(Saved entries)
....................

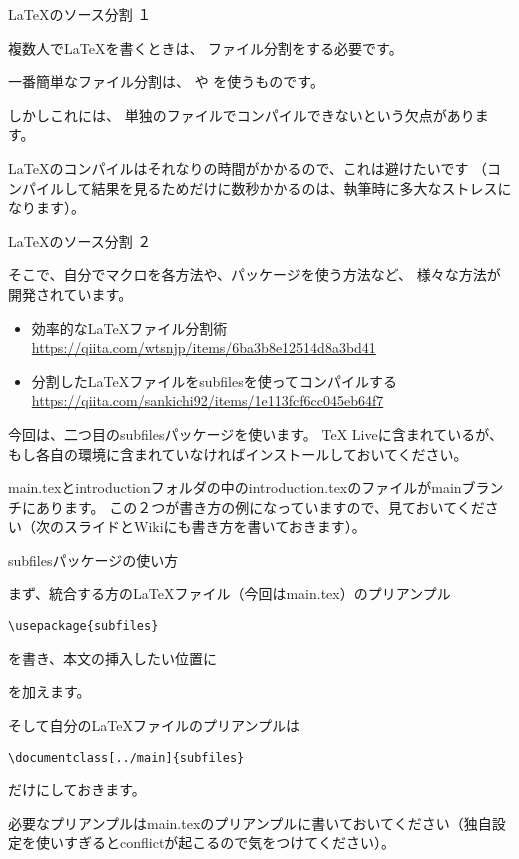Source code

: \documentclass[12pt, unicode]{beamer}
\begin{document}
\begin{frame}[fragile]{\LaTeX のソース分割 １}

複数人でLaTeXを書くときは、
ファイル分割をする必要です。

一番簡単なファイル分割は、
\verb||
や
\verb||
を使うものです。

しかしこれには、
単独のファイルでコンパイルできないという欠点があります。

LaTeXのコンパイルはそれなりの時間がかかるので、これは避けたいです
（コンパイルして結果を見るためだけに数秒かかるのは、執筆時に多大なストレスになります）。

\end{frame}
\begin{frame}{\LaTeX のソース分割 ２}

そこで、自分でマクロを各方法や、パッケージを使う方法など、
様々な方法が開発されています。

\begin{itemize}
\item 効率的なLaTeXファイル分割術 \url{https://qiita.com/wtsnjp/items/6ba3b8e12514d8a3bd41}
\item 分割したLaTeXファイルをsubfilesを使ってコンパイルする　\url{https://qiita.com/sankichi92/items/1e113fcf6cc045eb64f7}
\end{itemize}

今回は、二つ目のsubfilesパッケージを使います。
TeX Liveに含まれているが、もし各自の環境に含まれていなければインストールしておいてください。

main.texとintroductionフォルダの中のintroduction.texのファイルがmainブランチにあります。
この２つが書き方の例になっていますので、見ておいてください（次のスライドとWikiにも書き方を書いておきます）。

\end{frame}
\begin{frame}[fragile]{subfilesパッケージの使い方}

まず、統合する方の\LaTeX ファイル（今回はmain.tex）のプリアンプル

\verb|\usepackage{subfiles}|

を書き、本文の挿入したい位置に

\verb||

を加えます。

そして自分の\LaTeX ファイルのプリアンプルは

\verb|\documentclass[../main]{subfiles}|

だけにしておきます。

必要なプリアンプルはmain.texのプリアンプルに書いておいてください（独自設定を使いすぎるとconflictが起こるので気をつけてください）。

\end{frame}
\end{document}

....................

__What is required__: Make an exact copy of every entry above, but keep the pictures out of it.

__Response to the task__:
Source code

: \documentclass[12pt, unicode]{beamer}
\begin{document}
\begin{frame}[fragile]{\LaTeX のソース分割 １}

複数人でLaTeXを書くときは、
ファイル分割をする必要です。

一番簡単なファイル分割は、
\verb||
や
\verb||
を使うものです。

しかしこれには、
単独のファイルでコンパイルできないという欠点があります。

LaTeXのコンパイルはそれなりの時間がかかるので、これは避けたいです
（コンパイルして結果を見るためだけに数秒かかるのは、執筆時に多大なストレスになります）。

\end{frame}
\begin{frame}{\LaTeX のソース分割 ２}

そこで、自分でマクロを各方法や、パッケージを使う方法など、
様々な方法が開発されています。

\begin{itemize}
\item 効率的なLaTeXファイル分割術 \url{https://qiita.com/wtsnjp/items/6ba3b8e12514d8a3bd41}
\item 分割したLaTeXファイルをsubfilesを使ってコンパイルする　\url{https://qiita.com/sankichi92/items/1e113fcf6cc045eb64f7}
\end{itemize}

今回は、二つ目のsubfilesパッケージを使います。
TeX Liveに含まれているが、もし各自の環境に含まれていなければインストールしておいてください。

main.texとintroductionフォルダの中のintroduction.texのファイルがmainブランチにあります。
この２つが書き方の例になっていますので、見ておいてください（次のスライドとWikiにも書き方を書いておきます）。

\end{frame}
\begin{frame}[fragile]{subfilesパッケージの使い方}

まず、統合する方の\LaTeX ファイル（今回はmain.tex）のプリアンプル

\verb|\usepackage{subfiles}|

を書き、本文の挿入したい位置に

\verb||

を加えます。

そして自分の\LaTeX ファイルのプリアンプルは

\verb|\documentclass[../main]{subfiles}|

だけにしておきます。

必要なプリアンプルはmain.texのプリアンプルに書いておいてください（独自設定を使いすぎるとconflictが起こるので気をつけてください）。

\end{frame}
\end{document}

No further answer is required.